Despite the recognition of adverse GI effects of oral iron supplementation, there is a lack of research on the prevalence of low iron stores (ferritin < 30 µg/L) in consecutive, consenting, adult women of childbearing age with self-reported adverse GI effects while taking oral iron. Some researchers have advocated for intravenous iron as an efficacious solution to the needs of women with intolerance to oral iron [12]. However, iron infusions require resource-intensive administration as well as monitoring in an outpatient healthcare setting, and 1 in 10 patients may also experience infusion reactions [12, 13]. Adverse GI effects are attributed to iron damage to the intestinal mucosa, in part due to oxidative stress, demonstrated with ferrous sulfate [14,15,16], and are dose-related [3, 6, 17]. Enteric coated or delayed release formulations of ferrous sulfate can, in principle, address upper GI adverse effects (e.g. nausea, abdominal pain, heartburn, eructation), yet they can also reduce absorption and potentially aggravate lower GI effects (e.g. constipation, diarrhoea), further compromising adherence and absorption [18, 19]. A systematic review of oral iron treatment studies in women of childbearing age, predominantly looking at ferrous sulfate, concluded that there is heterogeneity, bias and imprecision in the reporting of adverse GI symptoms with iron treatment [8]. The Gastrointestinal Symptom Rating Scale (GSRS), which was developed and validated as a reliable screen for GI disorders, could help to standardise evaluation of GI symptoms amongst oral iron users [20,21,22].

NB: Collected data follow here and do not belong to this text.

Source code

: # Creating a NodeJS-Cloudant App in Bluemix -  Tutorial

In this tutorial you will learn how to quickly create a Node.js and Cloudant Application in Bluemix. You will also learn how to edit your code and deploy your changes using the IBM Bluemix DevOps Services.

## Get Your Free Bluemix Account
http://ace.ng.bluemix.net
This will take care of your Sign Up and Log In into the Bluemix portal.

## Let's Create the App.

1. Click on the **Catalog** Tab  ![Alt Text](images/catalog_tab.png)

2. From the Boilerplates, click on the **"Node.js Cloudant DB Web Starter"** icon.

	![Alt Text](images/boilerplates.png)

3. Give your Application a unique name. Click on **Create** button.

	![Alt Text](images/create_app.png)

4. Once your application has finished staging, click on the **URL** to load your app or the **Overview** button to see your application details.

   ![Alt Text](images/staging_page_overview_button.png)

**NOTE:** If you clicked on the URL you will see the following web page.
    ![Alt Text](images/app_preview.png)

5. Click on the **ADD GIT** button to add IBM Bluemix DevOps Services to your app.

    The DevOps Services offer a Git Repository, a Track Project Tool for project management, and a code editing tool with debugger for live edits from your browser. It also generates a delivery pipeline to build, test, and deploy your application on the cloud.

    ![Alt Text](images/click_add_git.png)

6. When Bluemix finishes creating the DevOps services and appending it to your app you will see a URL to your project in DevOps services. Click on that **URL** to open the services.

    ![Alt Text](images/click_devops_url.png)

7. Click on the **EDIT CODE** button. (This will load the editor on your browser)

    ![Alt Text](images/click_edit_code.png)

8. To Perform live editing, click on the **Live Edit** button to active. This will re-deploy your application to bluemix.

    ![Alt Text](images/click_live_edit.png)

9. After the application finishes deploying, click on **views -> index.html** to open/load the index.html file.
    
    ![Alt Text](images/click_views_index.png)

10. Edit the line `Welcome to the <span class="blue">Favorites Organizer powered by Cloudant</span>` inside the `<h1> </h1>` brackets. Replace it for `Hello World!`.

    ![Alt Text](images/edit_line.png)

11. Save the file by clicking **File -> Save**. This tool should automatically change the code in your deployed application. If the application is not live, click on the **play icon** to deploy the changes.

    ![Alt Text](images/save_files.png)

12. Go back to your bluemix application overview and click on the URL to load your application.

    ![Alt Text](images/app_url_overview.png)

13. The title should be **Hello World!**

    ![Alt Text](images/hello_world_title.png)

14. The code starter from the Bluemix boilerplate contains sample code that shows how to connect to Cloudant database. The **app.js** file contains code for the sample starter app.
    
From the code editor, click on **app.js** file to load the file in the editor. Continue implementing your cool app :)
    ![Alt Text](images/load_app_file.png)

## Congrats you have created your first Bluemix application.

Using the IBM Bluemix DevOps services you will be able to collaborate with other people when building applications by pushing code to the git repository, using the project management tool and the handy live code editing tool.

A formulation of ferrous iron in a de-calcified, denatured whey protein matrix formulation at a daily elemental iron dose of 25 mg, has previously reported improved bioavailability and reduced iron induced oxidative stress in gut intestinal epithelial cell lines in-vitro [23]. This suggests that the formulation may have value in managing iron deficiency in women with oral iron intolerance, although to date there are no prospective, comparative clinical data on different doses over time.

Aim

The present study aimed to understand the prevalence of iron deficiency in women of childbearing age reporting intolerance to oral iron and the tolerability of three doses of an iron-whey-protein formulation in the care of these women.

Ethics approval

The study was approved by the Cork University Hospital Research Ethics Committee (AFCRO 080) on 10/7/2018, conformed to the principles of the Declaration of Helsinki and all women provided written informed consent.

Method

Screening procedure for study participants

Non-pregnant women of childbearing age (18–55 years) with a self-reported history of intolerance to oral iron, without a current diagnosis of gastrointestinal disease, underwent an initial phone screen to confirm their demographics, medical history and history of gastrointestinal intolerance to oral iron. This included the administration of the GSRS questionnaire over the phone in order to assess any GI symptoms. These women were contacted following responses to adverts in local newspapers, an online parenting website (www.rollercoaster.ie), general practitioners' offices, pharmacies and the Atlantia Clinical Research Organisation database. Following a washout (≥ 1 week) of current oral iron, 203 women were screened in the clinic for iron deficiency, anaemia and repeat of the GSRS questionnaire in order to assess GI symptoms. Women with iron deficiency (ferritin < 30 µg/L) were invited to participate in the prospective, randomised, controlled trial. Consecutive, consenting, women were included in stratified groups with or without anaemia (haemoglobin < 12.5 g/dL).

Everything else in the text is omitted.